§ **Your objective**
Please write out all the entries exactly, without the pictures.
------------------------
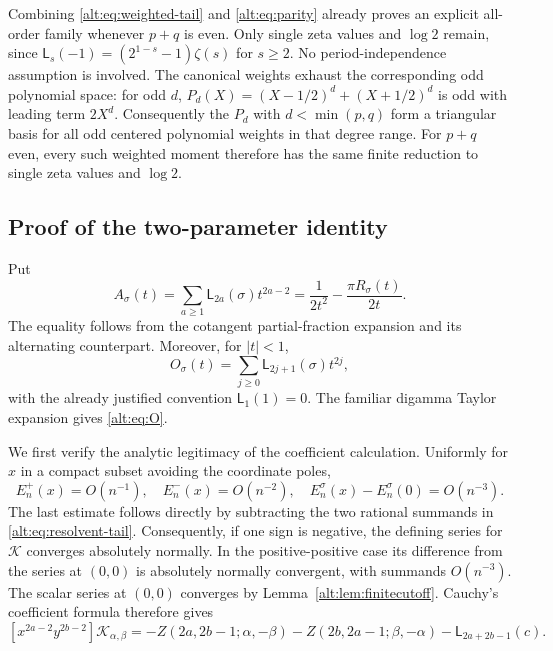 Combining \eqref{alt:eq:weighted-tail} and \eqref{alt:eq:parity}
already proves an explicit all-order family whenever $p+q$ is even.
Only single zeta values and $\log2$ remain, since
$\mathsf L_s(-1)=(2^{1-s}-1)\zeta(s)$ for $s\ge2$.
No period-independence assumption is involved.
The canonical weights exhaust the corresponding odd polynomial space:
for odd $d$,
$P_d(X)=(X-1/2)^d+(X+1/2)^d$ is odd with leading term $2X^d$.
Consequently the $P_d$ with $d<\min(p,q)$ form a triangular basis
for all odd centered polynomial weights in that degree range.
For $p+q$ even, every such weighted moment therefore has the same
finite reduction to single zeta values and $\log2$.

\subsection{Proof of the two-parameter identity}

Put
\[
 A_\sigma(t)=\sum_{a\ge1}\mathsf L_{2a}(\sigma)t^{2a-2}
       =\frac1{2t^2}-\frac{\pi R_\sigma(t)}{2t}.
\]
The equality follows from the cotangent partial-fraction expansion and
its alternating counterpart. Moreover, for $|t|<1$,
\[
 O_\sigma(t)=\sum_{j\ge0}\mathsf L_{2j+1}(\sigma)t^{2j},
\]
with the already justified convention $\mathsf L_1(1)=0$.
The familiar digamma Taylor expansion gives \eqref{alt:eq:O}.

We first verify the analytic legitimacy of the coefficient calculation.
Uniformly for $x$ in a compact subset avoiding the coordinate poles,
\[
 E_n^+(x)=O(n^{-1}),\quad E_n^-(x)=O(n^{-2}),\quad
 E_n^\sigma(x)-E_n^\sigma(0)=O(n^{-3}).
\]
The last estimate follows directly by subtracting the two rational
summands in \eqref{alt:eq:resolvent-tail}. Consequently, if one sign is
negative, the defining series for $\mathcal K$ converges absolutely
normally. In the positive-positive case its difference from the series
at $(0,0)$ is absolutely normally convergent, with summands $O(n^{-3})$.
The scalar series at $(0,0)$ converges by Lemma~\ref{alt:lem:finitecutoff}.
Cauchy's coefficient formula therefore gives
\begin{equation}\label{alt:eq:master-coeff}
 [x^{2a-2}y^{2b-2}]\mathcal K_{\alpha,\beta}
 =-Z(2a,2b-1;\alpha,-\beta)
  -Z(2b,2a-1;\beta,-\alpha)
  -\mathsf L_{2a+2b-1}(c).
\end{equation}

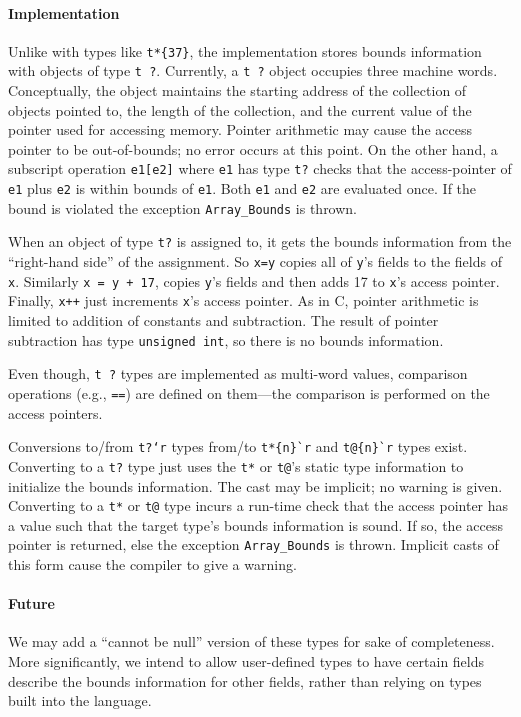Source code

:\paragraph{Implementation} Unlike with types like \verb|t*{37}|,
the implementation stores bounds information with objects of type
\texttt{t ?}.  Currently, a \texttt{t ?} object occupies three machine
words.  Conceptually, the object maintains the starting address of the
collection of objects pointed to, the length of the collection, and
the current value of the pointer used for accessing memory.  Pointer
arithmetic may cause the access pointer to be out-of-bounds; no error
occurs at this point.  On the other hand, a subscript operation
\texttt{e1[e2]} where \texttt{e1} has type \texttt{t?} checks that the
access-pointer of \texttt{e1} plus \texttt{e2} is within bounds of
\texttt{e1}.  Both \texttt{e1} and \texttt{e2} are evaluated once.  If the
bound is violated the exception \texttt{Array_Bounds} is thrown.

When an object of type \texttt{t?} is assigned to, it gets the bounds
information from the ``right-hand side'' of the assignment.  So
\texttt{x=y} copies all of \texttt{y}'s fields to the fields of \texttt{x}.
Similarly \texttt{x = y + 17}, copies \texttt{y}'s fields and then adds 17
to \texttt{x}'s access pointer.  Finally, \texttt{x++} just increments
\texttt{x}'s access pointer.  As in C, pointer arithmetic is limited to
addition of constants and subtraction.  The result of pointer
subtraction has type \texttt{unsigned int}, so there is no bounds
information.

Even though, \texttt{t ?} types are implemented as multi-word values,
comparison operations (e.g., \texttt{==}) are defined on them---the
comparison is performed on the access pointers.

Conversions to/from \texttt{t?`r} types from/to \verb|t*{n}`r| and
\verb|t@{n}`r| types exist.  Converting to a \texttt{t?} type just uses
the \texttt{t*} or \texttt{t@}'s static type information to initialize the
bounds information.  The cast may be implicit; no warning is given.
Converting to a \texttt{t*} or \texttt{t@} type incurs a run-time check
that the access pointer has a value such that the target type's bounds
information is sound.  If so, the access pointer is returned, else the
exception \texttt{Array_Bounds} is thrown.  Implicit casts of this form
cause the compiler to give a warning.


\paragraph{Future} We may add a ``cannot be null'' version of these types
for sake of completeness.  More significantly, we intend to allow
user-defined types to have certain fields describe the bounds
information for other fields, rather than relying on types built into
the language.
------------------------
§ **Worked solution**
 Combining \eqref{alt:eq:weighted-tail} and \eqref{alt:eq:parity}
already proves an explicit all-order family whenever $p+q$ is even.
Only single zeta values and $\log2$ remain, since
$\mathsf L_s(-1)=(2^{1-s}-1)\zeta(s)$ for $s\ge2$.
No period-independence assumption is involved.
The canonical weights exhaust the corresponding odd polynomial space:
for odd $d$,
$P_d(X)=(X-1/2)^d+(X+1/2)^d$ is odd with leading term $2X^d$.
Consequently the $P_d$ with $d<\min(p,q)$ form a triangular basis
for all odd centered polynomial weights in that degree range.
For $p+q$ even, every such weighted moment therefore has the same
finite reduction to single zeta values and $\log2$.

\subsection{Proof of the two-parameter identity}

Put
\[
 A_\sigma(t)=\sum_{a\ge1}\mathsf L_{2a}(\sigma)t^{2a-2}
       =\frac1{2t^2}-\frac{\pi R_\sigma(t)}{2t}.
\]
The equality follows from the cotangent partial-fraction expansion and
its alternating counterpart. Moreover, for $|t|<1$,
\[
 O_\sigma(t)=\sum_{j\ge0}\mathsf L_{2j+1}(\sigma)t^{2j},
\]
with the already justified convention $\mathsf L_1(1)=0$.
The familiar digamma Taylor expansion gives \eqref{alt:eq:O}.

We first verify the analytic legitimacy of the coefficient calculation.
Uniformly for $x$ in a compact subset avoiding the coordinate poles,
\[
 E_n^+(x)=O(n^{-1}),\quad E_n^-(x)=O(n^{-2}),\quad
 E_n^\sigma(x)-E_n^\sigma(0)=O(n^{-3}).
\]
The last estimate follows directly by subtracting the two rational
summands in \eqref{alt:eq:resolvent-tail}. Consequently, if one sign is
negative, the defining series for $\mathcal K$ converges absolutely
normally. In the positive-positive case its difference from the series
at $(0,0)$ is absolutely normally convergent, with summands $O(n^{-3})$.
The scalar series at $(0,0)$ converges by Lemma~\ref{alt:lem:finitecutoff}.
Cauchy's coefficient formula therefore gives
\begin{equation}\label{alt:eq:master-coeff}
 [x^{2a-2}y^{2b-2}]\mathcal K_{\alpha,\beta}
 =-Z(2a,2b-1;\alpha,-\beta)
  -Z(2b,2a-1;\beta,-\alpha)
  -\mathsf L_{2a+2b-1}(c).
\end{equation}

Source code

:\paragraph{Implementation} Unlike with types like \verb|t*{37}|,
the implementation stores bounds information with objects of type
\texttt{t ?}.  Currently, a \texttt{t ?} object occupies three machine
words.  Conceptually, the object maintains the starting address of the
collection of objects pointed to, the length of the collection, and
the current value of the pointer used for accessing memory.  Pointer
arithmetic may cause the access pointer to be out-of-bounds; no error
occurs at this point.  On the other hand, a subscript operation
\texttt{e1[e2]} where \texttt{e1} has type \texttt{t?} checks that the
access-pointer of \texttt{e1} plus \texttt{e2} is within bounds of
\texttt{e1}.  Both \texttt{e1} and \texttt{e2} are evaluated once.  If the
bound is violated the exception \texttt{Array_Bounds} is thrown.

When an object of type \texttt{t?} is assigned to, it gets the bounds
information from the ``right-hand side'' of the assignment.  So
\texttt{x=y} copies all of \texttt{y}'s fields to the fields of \texttt{x}.
Similarly \texttt{x = y + 17}, copies \texttt{y}'s fields and then adds 17
to \texttt{x}'s access pointer.  Finally, \texttt{x++} just increments
\texttt{x}'s access pointer.  As in C, pointer arithmetic is limited to
addition of constants and subtraction.  The result of pointer
subtraction has type \texttt{unsigned int}, so there is no bounds
information.

Even though, \texttt{t ?} types are implemented as multi-word values,
comparison operations (e.g., \texttt{==}) are defined on them---the
comparison is performed on the access pointers.

Conversions to/from \texttt{t?`r} types from/to \verb|t*{n}`r| and
\verb|t@{n}`r| types exist.  Converting to a \texttt{t?} type just uses
the \texttt{t*} or \texttt{t@}'s static type information to initialize the
bounds information.  The cast may be implicit; no warning is given.
Converting to a \texttt{t*} or \texttt{t@} type incurs a run-time check
that the access pointer has a value such that the target type's bounds
information is sound.  If so, the access pointer is returned, else the
exception \texttt{Array_Bounds} is thrown.  Implicit casts of this form
cause the compiler to give a warning.


\paragraph{Future} We may add a ``cannot be null'' version of these types
for sake of completeness.  More significantly, we intend to allow
user-defined types to have certain fields describe the bounds
information for other fields, rather than relying on types built into
the language.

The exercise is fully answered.